• REQUIREMENT: Exactly as written, set down the lines from the top of the entries through the line bearing "## Properties", with every picture left out.

◆ ◆ ◆

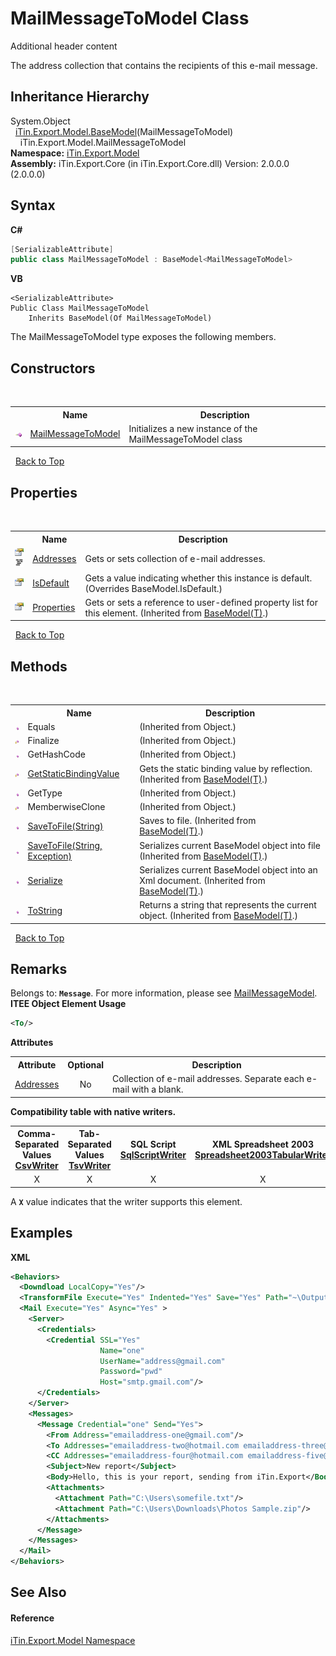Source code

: # MailMessageToModel Class
Additional header content 

The address collection that contains the recipients of this e-mail message.


## Inheritance Hierarchy
System.Object<br />&nbsp;&nbsp;<a href="T_iTin_Export_Model_BaseModel_1">iTin.Export.Model.BaseModel</a>(MailMessageToModel)<br />&nbsp;&nbsp;&nbsp;&nbsp;iTin.Export.Model.MailMessageToModel<br />
**Namespace:**&nbsp;<a href="N_iTin_Export_Model">iTin.Export.Model</a><br />**Assembly:**&nbsp;iTin.Export.Core (in iTin.Export.Core.dll) Version: 2.0.0.0 (2.0.0.0)

## Syntax

**C#**<br />
``` C#
[SerializableAttribute]
public class MailMessageToModel : BaseModel<MailMessageToModel>
```

**VB**<br />
``` VB
<SerializableAttribute>
Public Class MailMessageToModel
	Inherits BaseModel(Of MailMessageToModel)
```

The MailMessageToModel type exposes the following members.


## Constructors
&nbsp;<table><tr><th></th><th>Name</th><th>Description</th></tr><tr><td>![Public method](media/pubmethod.gif "Public method")</td><td><a href="M_iTin_Export_Model_MailMessageToModel__ctor">MailMessageToModel</a></td><td>
Initializes a new instance of the MailMessageToModel class</td></tr></table>&nbsp;
<a href="#mailmessagetomodel-class">Back to Top</a>

## Properties
&nbsp;<table><tr><th></th><th>Name</th><th>Description</th></tr><tr><td>![Public property](media/pubproperty.gif "Public property")![Code example](media/CodeExample.png "Code example")</td><td><a href="P_iTin_Export_Model_MailMessageToModel_Addresses">Addresses</a></td><td>
Gets or sets collection of e-mail addresses.</td></tr><tr><td>![Public property](media/pubproperty.gif "Public property")</td><td><a href="P_iTin_Export_Model_MailMessageToModel_IsDefault">IsDefault</a></td><td>
Gets a value indicating whether this instance is default.
 (Overrides BaseModel.IsDefault.)</td></tr><tr><td>![Public property](media/pubproperty.gif "Public property")</td><td><a href="P_iTin_Export_Model_BaseModel_1_Properties">Properties</a></td><td>
Gets or sets a reference to user-defined property list for this element.
 (Inherited from <a href="T_iTin_Export_Model_BaseModel_1">BaseModel(T)</a>.)</td></tr></table>&nbsp;
<a href="#mailmessagetomodel-class">Back to Top</a>

## Methods
&nbsp;<table><tr><th></th><th>Name</th><th>Description</th></tr><tr><td>![Public method](media/pubmethod.gif "Public method")</td><td>Equals</td><td> (Inherited from Object.)</td></tr><tr><td>![Protected method](media/protmethod.gif "Protected method")</td><td>Finalize</td><td> (Inherited from Object.)</td></tr><tr><td>![Public method](media/pubmethod.gif "Public method")</td><td>GetHashCode</td><td> (Inherited from Object.)</td></tr><tr><td>![Protected method](media/protmethod.gif "Protected method")</td><td><a href="M_iTin_Export_Model_BaseModel_1_GetStaticBindingValue">GetStaticBindingValue</a></td><td>
Gets the static binding value by reflection.
 (Inherited from <a href="T_iTin_Export_Model_BaseModel_1">BaseModel(T)</a>.)</td></tr><tr><td>![Public method](media/pubmethod.gif "Public method")</td><td>GetType</td><td> (Inherited from Object.)</td></tr><tr><td>![Protected method](media/protmethod.gif "Protected method")</td><td>MemberwiseClone</td><td> (Inherited from Object.)</td></tr><tr><td>![Public method](media/pubmethod.gif "Public method")</td><td><a href="M_iTin_Export_Model_BaseModel_1_SaveToFile">SaveToFile(String)</a></td><td>
Saves to file.
 (Inherited from <a href="T_iTin_Export_Model_BaseModel_1">BaseModel(T)</a>.)</td></tr><tr><td>![Public method](media/pubmethod.gif "Public method")</td><td><a href="M_iTin_Export_Model_BaseModel_1_SaveToFile_1">SaveToFile(String, Exception)</a></td><td>
Serializes current BaseModel object into file
 (Inherited from <a href="T_iTin_Export_Model_BaseModel_1">BaseModel(T)</a>.)</td></tr><tr><td>![Public method](media/pubmethod.gif "Public method")</td><td><a href="M_iTin_Export_Model_BaseModel_1_Serialize">Serialize</a></td><td>
Serializes current BaseModel object into an Xml document.
 (Inherited from <a href="T_iTin_Export_Model_BaseModel_1">BaseModel(T)</a>.)</td></tr><tr><td>![Public method](media/pubmethod.gif "Public method")</td><td><a href="M_iTin_Export_Model_BaseModel_1_ToString">ToString</a></td><td>
Returns a string that represents the current object.
 (Inherited from <a href="T_iTin_Export_Model_BaseModel_1">BaseModel(T)</a>.)</td></tr></table>&nbsp;
<a href="#mailmessagetomodel-class">Back to Top</a>

## Remarks

Belongs to: <strong>`Message`</strong>. For more information, please see <a href="T_iTin_Export_Model_MailMessageModel">MailMessageModel</a>. 
**ITEE Object Element Usage**<br />
``` XML
<To/>
```


<strong>Attributes</strong><table><tr><th>Attribute</th><th>Optional</th><th>Description</th></tr><tr><td><a href="P_iTin_Export_Model_MailMessageToModel_Addresses">Addresses</a></td><td align="center">No</td><td>Collection of e-mail addresses. Separate each e-mail with a blank.</td></tr></table><strong>Compatibility table with native writers.</strong><table><tr><th>Comma-Separated Values<br /><a href="T_iTin_Export_Writers_CsvWriter">CsvWriter</a></th><th>Tab-Separated Values<br /><a href="T_iTin_Export_Writers_TsvWriter">TsvWriter</a></th><th>SQL Script<br /><a href="T_iTin_Export_Writers_SqlScriptWriter">SqlScriptWriter</a></th><th>XML Spreadsheet 2003<br /><a href="T_iTin_Export_Writers_Spreadsheet2003TabularWriter">Spreadsheet2003TabularWriter</a></th></tr><tr><td align="center">X</td><td align="center">X</td><td align="center">X</td><td align="center">X</td></tr></table> A <strong>`X`</strong> value indicates that the writer supports this element.


## Examples

**XML**<br />
``` XML
<Behaviors>
  <Downdload LocalCopy="Yes"/>
  <TransformFile Execute="Yes" Indented="Yes" Save="Yes" Path="~\Output"/>
  <Mail Execute="Yes" Async="Yes" >
    <Server>
      <Credentials>
        <Credential SSL="Yes" 
                    Name="one" 
                    UserName="address@gmail.com" 
                    Password="pwd" 
                    Host="smtp.gmail.com"/>
      </Credentials>
    </Server>
    <Messages>
      <Message Credential="one" Send="Yes">
        <From Address="emailaddress-one@gmail.com"/>
        <To Addresses="emailaddress-two@hotmail.com emailaddress-three@hotmail.com"/>
        <CC Addresses="emailaddress-four@hotmail.com emailaddress-five@hotmail.com"/>
        <Subject>New report</Subject>
        <Body>Hello, this is your report, sending from iTin.Export</Body>
        <Attachments>
          <Attachment Path="C:\Users\somefile.txt"/>
          <Attachment Path="C:\Users\Downloads\Photos Sample.zip"/>
        </Attachments>
      </Message>
    </Messages>
  </Mail>
</Behaviors>
```


## See Also


#### Reference
<a href="N_iTin_Export_Model">iTin.Export.Model Namespace</a><br />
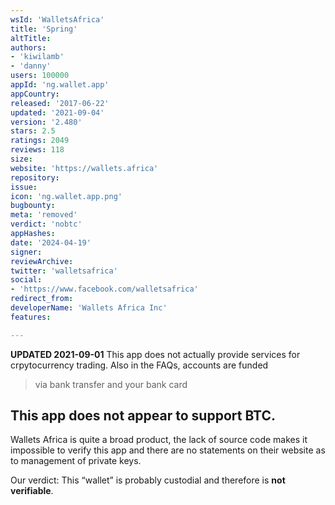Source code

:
 ```yaml
---
wsId: 'WalletsAfrica'
title: 'Spring'
altTitle: 
authors:
- 'kiwilamb'
- 'danny'
users: 100000
appId: 'ng.wallet.app'
appCountry: 
released: '2017-06-22'
updated: '2021-09-04'
version: '2.480'
stars: 2.5
ratings: 2049
reviews: 118
size: 
website: 'https://wallets.africa'
repository: 
issue: 
icon: 'ng.wallet.app.png'
bugbounty: 
meta: 'removed'
verdict: 'nobtc'
appHashes: 
date: '2024-04-19'
signer: 
reviewArchive: 
twitter: 'walletsafrica'
social:
- 'https://www.facebook.com/walletsafrica'
redirect_from: 
developerName: 'Wallets Africa Inc'
features: 

---
```


**UPDATED 2021-09-01** This app does not actually provide services for crpytocurrency trading. Also in the FAQs, accounts are funded 

> via bank transfer and your bank card

This app **does not appear to support BTC.**
---
Wallets Africa is quite a broad product, the lack of source code makes it
impossible to verify this app and there are no statements on their website as to
management of private keys.

Our verdict: This “wallet” is probably custodial and therefore is
**not verifiable**.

◆ ◆ ◆

• EXERCISE RESULT:
Source code

: # MailMessageToModel Class
Additional header content 

The address collection that contains the recipients of this e-mail message.


## Inheritance Hierarchy
System.Object<br />&nbsp;&nbsp;<a href="T_iTin_Export_Model_BaseModel_1">iTin.Export.Model.BaseModel</a>(MailMessageToModel)<br />&nbsp;&nbsp;&nbsp;&nbsp;iTin.Export.Model.MailMessageToModel<br />
**Namespace:**&nbsp;<a href="N_iTin_Export_Model">iTin.Export.Model</a><br />**Assembly:**&nbsp;iTin.Export.Core (in iTin.Export.Core.dll) Version: 2.0.0.0 (2.0.0.0)

## Syntax

**C#**<br />
``` C#
[SerializableAttribute]
public class MailMessageToModel : BaseModel<MailMessageToModel>
```

**VB**<br />
``` VB
<SerializableAttribute>
Public Class MailMessageToModel
	Inherits BaseModel(Of MailMessageToModel)
```

The MailMessageToModel type exposes the following members.


## Constructors
&nbsp;<table><tr><th></th><th>Name</th><th>Description</th></tr><tr><td>![Public method](media/pubmethod.gif "Public method")</td><td><a href="M_iTin_Export_Model_MailMessageToModel__ctor">MailMessageToModel</a></td><td>
Initializes a new instance of the MailMessageToModel class</td></tr></table>&nbsp;
<a href="#mailmessagetomodel-class">Back to Top</a>

## Properties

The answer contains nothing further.